Your reply should consist of the entries, copied exactly and stripped of images.
------------------------
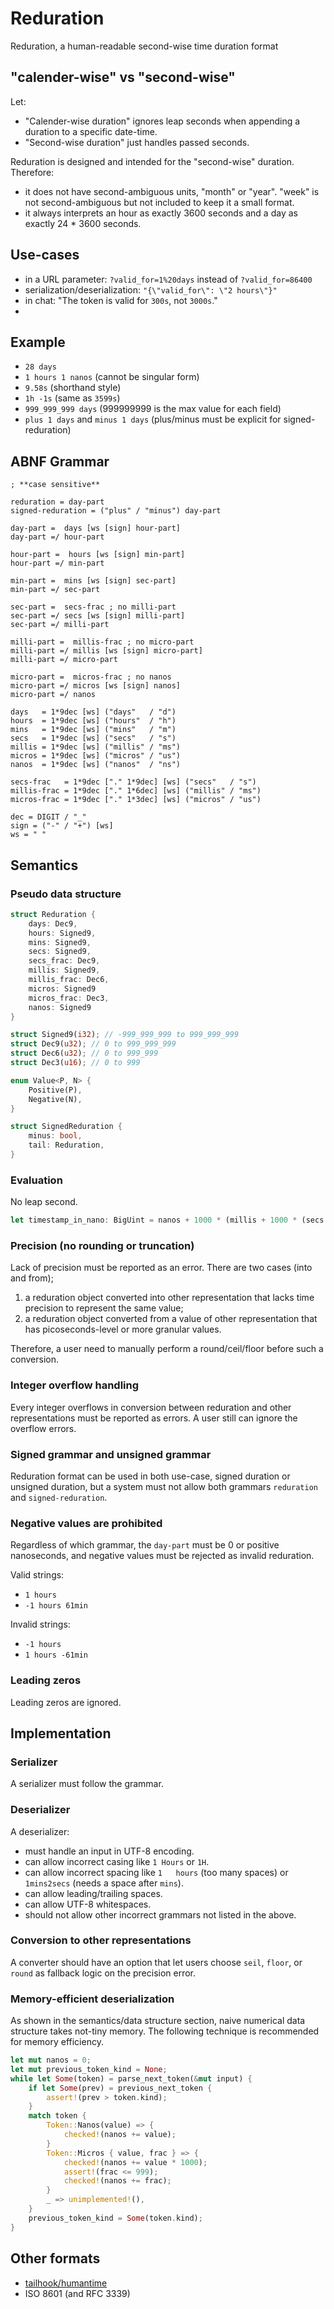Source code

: # Reduration

Reduration, a human-readable second-wise time duration format

## "calender-wise" vs "second-wise"

Let:

- "Calender-wise duration" ignores leap seconds when appending a duration to a specific date-time.
- "Second-wise duration" just handles passed seconds.

Reduration is designed and intended for the "second-wise" duration. Therefore:

- it does not have second-ambiguous units, "month" or "year". "week" is not second-ambiguous but not included to keep it a small format.
- it always interprets an hour as exactly 3600 seconds and a day as exactly 24 * 3600 seconds.

## Use-cases

- in a URL parameter: `?valid_for=1%20days` instead of `?valid_for=86400`
- serialization/deserialization: `"{\"valid_for\": \"2 hours\"}"`
- in chat: "The token is valid for `300s`, not `3000s`."
- 

## Example

- `28 days`
- `1 hours 1 nanos` (cannot be singular form)
- `9.58s` (shorthand style)
- `1h -1s` (same as `3599s`)
- `999_999_999 days` (999999999 is the max value for each field)
- `plus 1 days` and `minus 1 days` (plus/minus must be explicit for signed-reduration)

## ABNF Grammar

```abnf
; **case sensitive**

reduration = day-part
signed-reduration = ("plus" / "minus") day-part

day-part =  days [ws [sign] hour-part]
day-part =/ hour-part

hour-part =  hours [ws [sign] min-part]
hour-part =/ min-part

min-part =  mins [ws [sign] sec-part]
min-part =/ sec-part

sec-part =  secs-frac ; no milli-part
sec-part =/ secs [ws [sign] milli-part]
sec-part =/ milli-part

milli-part =  millis-frac ; no micro-part
milli-part =/ millis [ws [sign] micro-part]
milli-part =/ micro-part

micro-part =  micros-frac ; no nanos
micro-part =/ micros [ws [sign] nanos]
micro-part =/ nanos

days   = 1*9dec [ws] ("days"   / "d")
hours  = 1*9dec [ws] ("hours"  / "h")
mins   = 1*9dec [ws] ("mins"   / "m")
secs   = 1*9dec [ws] ("secs"   / "s")
millis = 1*9dec [ws] ("millis" / "ms")
micros = 1*9dec [ws] ("micros" / "us")
nanos  = 1*9dec [ws] ("nanos"  / "ns")

secs-frac   = 1*9dec ["." 1*9dec] [ws] ("secs"   / "s")
millis-frac = 1*9dec ["." 1*6dec] [ws] ("millis" / "ms")
micros-frac = 1*9dec ["." 1*3dec] [ws] ("micros" / "us")

dec = DIGIT / "_"
sign = ("-" / "+") [ws]
ws = " "
```

## Semantics

### Pseudo data structure

```rust
struct Reduration {
    days: Dec9,
    hours: Signed9,
    mins: Signed9,
    secs: Signed9,
    secs_frac: Dec9,
    millis: Signed9,
    millis_frac: Dec6,
    micros: Signed9
    micros_frac: Dec3,
    nanos: Signed9
}

struct Signed9(i32); // -999_999_999 to 999_999_999
struct Dec9(u32); // 0 to 999_999_999
struct Dec6(u32); // 0 to 999_999
struct Dec3(u16); // 0 to 999

enum Value<P, N> {
    Positive(P),
    Negative(N),
}

struct SignedReduration {
    minus: bool,
    tail: Reduration,
}
```

### Evaluation

No leap second.

```rust
let timestamp_in_nano: BigUint = nanos + 1000 * (millis + 1000 * (secs + 60 * (mins + 60 * (hours + 24 * days))));
```

### Precision (no rounding or truncation)

Lack of precision must be reported as an error. There are two cases (into and from);

1. a reduration object converted into other representation that lacks time precision to represent the same value;
2. a reduration object converted from a value of other representation that has picoseconds-level or more granular values.

Therefore, a user need to manually perform a round/ceil/floor before such a conversion.

### Integer overflow handling

Every integer overflows in conversion between reduration and other representations must be reported as errors. A user still can ignore the overflow errors.

### Signed grammar and unsigned grammar

Reduration format can be used in both use-case, signed duration or unsigned duration, but a system must not allow both grammars `reduration` and `signed-reduration`.

### Negative values are prohibited

Regardless of which grammar, the `day-part` must be 0 or positive nanoseconds, and negative values must be rejected as invalid reduration.

Valid strings:

- `1 hours`
- `-1 hours 61min`

Invalid strings:

- `-1 hours`
- `1 hours -61min`

### Leading zeros

Leading zeros are ignored.

## Implementation

### Serializer

A serializer must follow the grammar.

### Deserializer

A deserializer:

- must handle an input in UTF-8 encoding.
- can allow incorrect casing like `1 Hours` or `1H`.
- can allow incorrect spacing like `1   hours` (too many spaces) or `1mins2secs` (needs a space after `mins`).
- can allow leading/trailing spaces.
- can allow UTF-8 whitespaces.
- should not allow other incorrect grammars not listed in the above.

### Conversion to other representations

A converter should have an option that let users choose `seil`, `floor`, or `round` as fallback logic on the precision error.

### Memory-efficient deserialization

As shown in the semantics/data structure section, naive numerical data structure takes not-tiny memory. The following technique is recommended for memory efficiency.

```rust
let mut nanos = 0;
let mut previous_token_kind = None;
while let Some(token) = parse_next_token(&mut input) {
    if let Some(prev) = previous_next_token {
        assert!(prev > token.kind);
    }
    match token {
        Token::Nanos(value) => {
            checked!(nanos += value);
        }
        Token::Micros { value, frac } => {
            checked!(nanos += value * 1000);
            assert!(frac <= 999);
            checked!(nanos += frac);
        }
        _ => unimplemented!(),
    }
    previous_token_kind = Some(token.kind);
}
```

## Other formats

- [tailhook/humantime](https://github.com/tailhook/humantime)
- ISO 8601 (and RFC 3339)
------------------------
▶ **Completed exercise**:
Source code

: # Reduration

Reduration, a human-readable second-wise time duration format

## "calender-wise" vs "second-wise"

Let:

- "Calender-wise duration" ignores leap seconds when appending a duration to a specific date-time.
- "Second-wise duration" just handles passed seconds.

Reduration is designed and intended for the "second-wise" duration. Therefore:

- it does not have second-ambiguous units, "month" or "year". "week" is not second-ambiguous but not included to keep it a small format.
- it always interprets an hour as exactly 3600 seconds and a day as exactly 24 * 3600 seconds.

## Use-cases

- in a URL parameter: `?valid_for=1%20days` instead of `?valid_for=86400`
- serialization/deserialization: `"{\"valid_for\": \"2 hours\"}"`
- in chat: "The token is valid for `300s`, not `3000s`."
- 

## Example

- `28 days`
- `1 hours 1 nanos` (cannot be singular form)
- `9.58s` (shorthand style)
- `1h -1s` (same as `3599s`)
- `999_999_999 days` (999999999 is the max value for each field)
- `plus 1 days` and `minus 1 days` (plus/minus must be explicit for signed-reduration)

## ABNF Grammar

```abnf
; **case sensitive**

reduration = day-part
signed-reduration = ("plus" / "minus") day-part

day-part =  days [ws [sign] hour-part]
day-part =/ hour-part

hour-part =  hours [ws [sign] min-part]
hour-part =/ min-part

min-part =  mins [ws [sign] sec-part]
min-part =/ sec-part

sec-part =  secs-frac ; no milli-part
sec-part =/ secs [ws [sign] milli-part]
sec-part =/ milli-part

milli-part =  millis-frac ; no micro-part
milli-part =/ millis [ws [sign] micro-part]
milli-part =/ micro-part

micro-part =  micros-frac ; no nanos
micro-part =/ micros [ws [sign] nanos]
micro-part =/ nanos

days   = 1*9dec [ws] ("days"   / "d")
hours  = 1*9dec [ws] ("hours"  / "h")
mins   = 1*9dec [ws] ("mins"   / "m")
secs   = 1*9dec [ws] ("secs"   / "s")
millis = 1*9dec [ws] ("millis" / "ms")
micros = 1*9dec [ws] ("micros" / "us")
nanos  = 1*9dec [ws] ("nanos"  / "ns")

secs-frac   = 1*9dec ["." 1*9dec] [ws] ("secs"   / "s")
millis-frac = 1*9dec ["." 1*6dec] [ws] ("millis" / "ms")
micros-frac = 1*9dec ["." 1*3dec] [ws] ("micros" / "us")

dec = DIGIT / "_"
sign = ("-" / "+") [ws]
ws = " "
```

## Semantics

### Pseudo data structure

```rust
struct Reduration {
    days: Dec9,
    hours: Signed9,
    mins: Signed9,
    secs: Signed9,
    secs_frac: Dec9,
    millis: Signed9,
    millis_frac: Dec6,
    micros: Signed9
    micros_frac: Dec3,
    nanos: Signed9
}

struct Signed9(i32); // -999_999_999 to 999_999_999
struct Dec9(u32); // 0 to 999_999_999
struct Dec6(u32); // 0 to 999_999
struct Dec3(u16); // 0 to 999

enum Value<P, N> {
    Positive(P),
    Negative(N),
}

struct SignedReduration {
    minus: bool,
    tail: Reduration,
}
```

### Evaluation

No leap second.

```rust
let timestamp_in_nano: BigUint = nanos + 1000 * (millis + 1000 * (secs + 60 * (mins + 60 * (hours + 24 * days))));
```

### Precision (no rounding or truncation)

Lack of precision must be reported as an error. There are two cases (into and from);

1. a reduration object converted into other representation that lacks time precision to represent the same value;
2. a reduration object converted from a value of other representation that has picoseconds-level or more granular values.

Therefore, a user need to manually perform a round/ceil/floor before such a conversion.

### Integer overflow handling

Every integer overflows in conversion between reduration and other representations must be reported as errors. A user still can ignore the overflow errors.

### Signed grammar and unsigned grammar

Reduration format can be used in both use-case, signed duration or unsigned duration, but a system must not allow both grammars `reduration` and `signed-reduration`.

### Negative values are prohibited

Regardless of which grammar, the `day-part` must be 0 or positive nanoseconds, and negative values must be rejected as invalid reduration.

Valid strings:

- `1 hours`
- `-1 hours 61min`

Invalid strings:

- `-1 hours`
- `1 hours -61min`

### Leading zeros

Leading zeros are ignored.

## Implementation

### Serializer

A serializer must follow the grammar.

### Deserializer

A deserializer:

- must handle an input in UTF-8 encoding.
- can allow incorrect casing like `1 Hours` or `1H`.
- can allow incorrect spacing like `1   hours` (too many spaces) or `1mins2secs` (needs a space after `mins`).
- can allow leading/trailing spaces.
- can allow UTF-8 whitespaces.
- should not allow other incorrect grammars not listed in the above.

### Conversion to other representations

A converter should have an option that let users choose `seil`, `floor`, or `round` as fallback logic on the precision error.

### Memory-efficient deserialization

As shown in the semantics/data structure section, naive numerical data structure takes not-tiny memory. The following technique is recommended for memory efficiency.

```rust
let mut nanos = 0;
let mut previous_token_kind = None;
while let Some(token) = parse_next_token(&mut input) {
    if let Some(prev) = previous_next_token {
        assert!(prev > token.kind);
    }
    match token {
        Token::Nanos(value) => {
            checked!(nanos += value);
        }
        Token::Micros { value, frac } => {
            checked!(nanos += value * 1000);
            assert!(frac <= 999);
            checked!(nanos += frac);
        }
        _ => unimplemented!(),
    }
    previous_token_kind = Some(token.kind);
}
```

## Other formats

- [tailhook/humantime](https://github.com/tailhook/humantime)
- ISO 8601 (and RFC 3339)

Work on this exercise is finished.